Rinse the Duck, remove any excess fat and pat dry with paper towels. In a small bowl mix together the garlic, cumin, paprika, red wine vinegar, olive oil, salt and pepper. Rub the vinegar mixture all over the duck breast and marinate at room temperature for one hour and cover with plastic wrap.

Preheat the oven to 375°F.

To make the glaze combine the orange juice, honey, one cup vinegar and chilies in a small saucepan. Cook over medium heat until the liquid is reduced by half. Strain through a sieve.

Unwrap the duck breasts and pan sear on both sides until golden brown and cook for ten minutes in the oven.
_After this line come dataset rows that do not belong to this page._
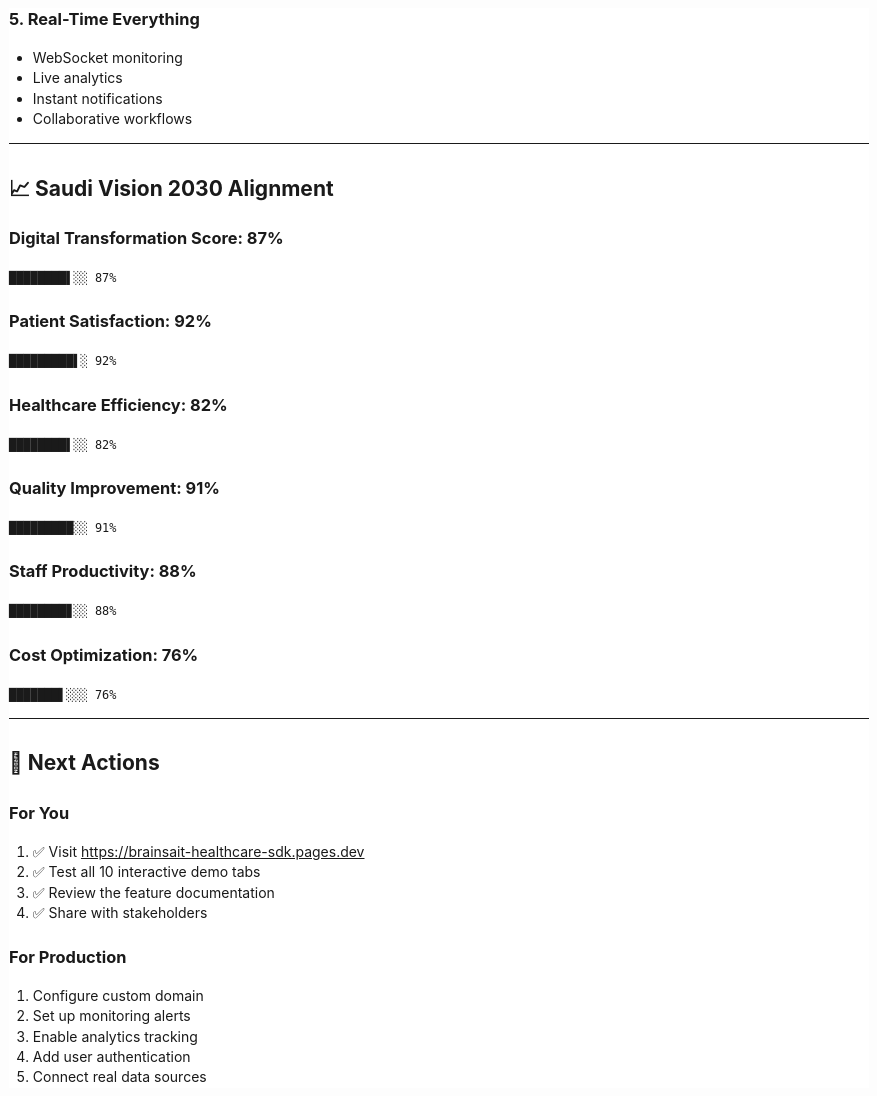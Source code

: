 ### 5. Real-Time Everything
- WebSocket monitoring
- Live analytics
- Instant notifications
- Collaborative workflows

---

## 📈 Saudi Vision 2030 Alignment

### Digital Transformation Score: 87%
```
████████▌░░ 87%
```

### Patient Satisfaction: 92%
```
█████████▌░ 92%
```

### Healthcare Efficiency: 82%
```
████████▌░░ 82%
```

### Quality Improvement: 91%
```
█████████░░ 91%
```

### Staff Productivity: 88%
```
████████▊░░ 88%
```

### Cost Optimization: 76%
```
███████▌░░░ 76%
```

---

## 🎯 Next Actions

### For You
1. ✅ Visit <https://brainsait-healthcare-sdk.pages.dev>
2. ✅ Test all 10 interactive demo tabs
3. ✅ Review the feature documentation
4. ✅ Share with stakeholders

### For Production
1. Configure custom domain
2. Set up monitoring alerts
3. Enable analytics tracking
4. Add user authentication
5. Connect real data sources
Brush orange chipotle glaze generously over duck and serve.

Serve with jasmine rice and baby vegetables.

Wine Suggestion: A full body Merlot

 

Cascabel Chile Apple Pie

  • 1 Pastry for double crust, 9 inch pie
  • 6 Medium apples, peeled, cored, and thinly sliced
  • 1/3 cup packed brown sugar
  • 1/3 cup sugar
  • 1/8 teaspoon salt
  • 1/4 teaspoon ground Cinnamon
  • 1/4 teaspoon Nutmeg
  • 1 1/2 tablespoon of butter
  • 1/4 tablespoon Cascabel Chile (or substitute with cayenne)
  • 2 teaspoons cinnamon

Apples, sugars, nutmeg and cinnamon combined overnight. Line a nine inch pie plate with half rolled out pastry. Arrange the apple slices in the pie crust. Pour mixture into the crust. Place the remaining pastry over the top. Seal the edges. Bake for ten minutes. at 450°F than reduce the temperature to 350°F and bake for 35 to 40 more minutes, or until the apples are tender.

 

Pie Crust Recipe

  • 2 cups 3/4 all purpose flour
  • 2 teaspoons sugar
  • 1 1/4 teaspoon salt
  • 8 ounces butter
  • 4 ounces vegetable shortening
  • 8 ounces cold water

Pulse flour food processor until combined. Add butter and process until the mixture has pieces ranging in size for crumbs to 1/2 inch, about 12 seconds.

Squeeze a small amount of dough; it should just hold together. If it doesn't continue to pulse in more ice water, 1/2 Tablespoon at the time, and then test again.

Halve dough; wrapped in plastic, roll to 1/2 inch thick. Refrigerate one hour or up to two days, or freeze up to three weeks.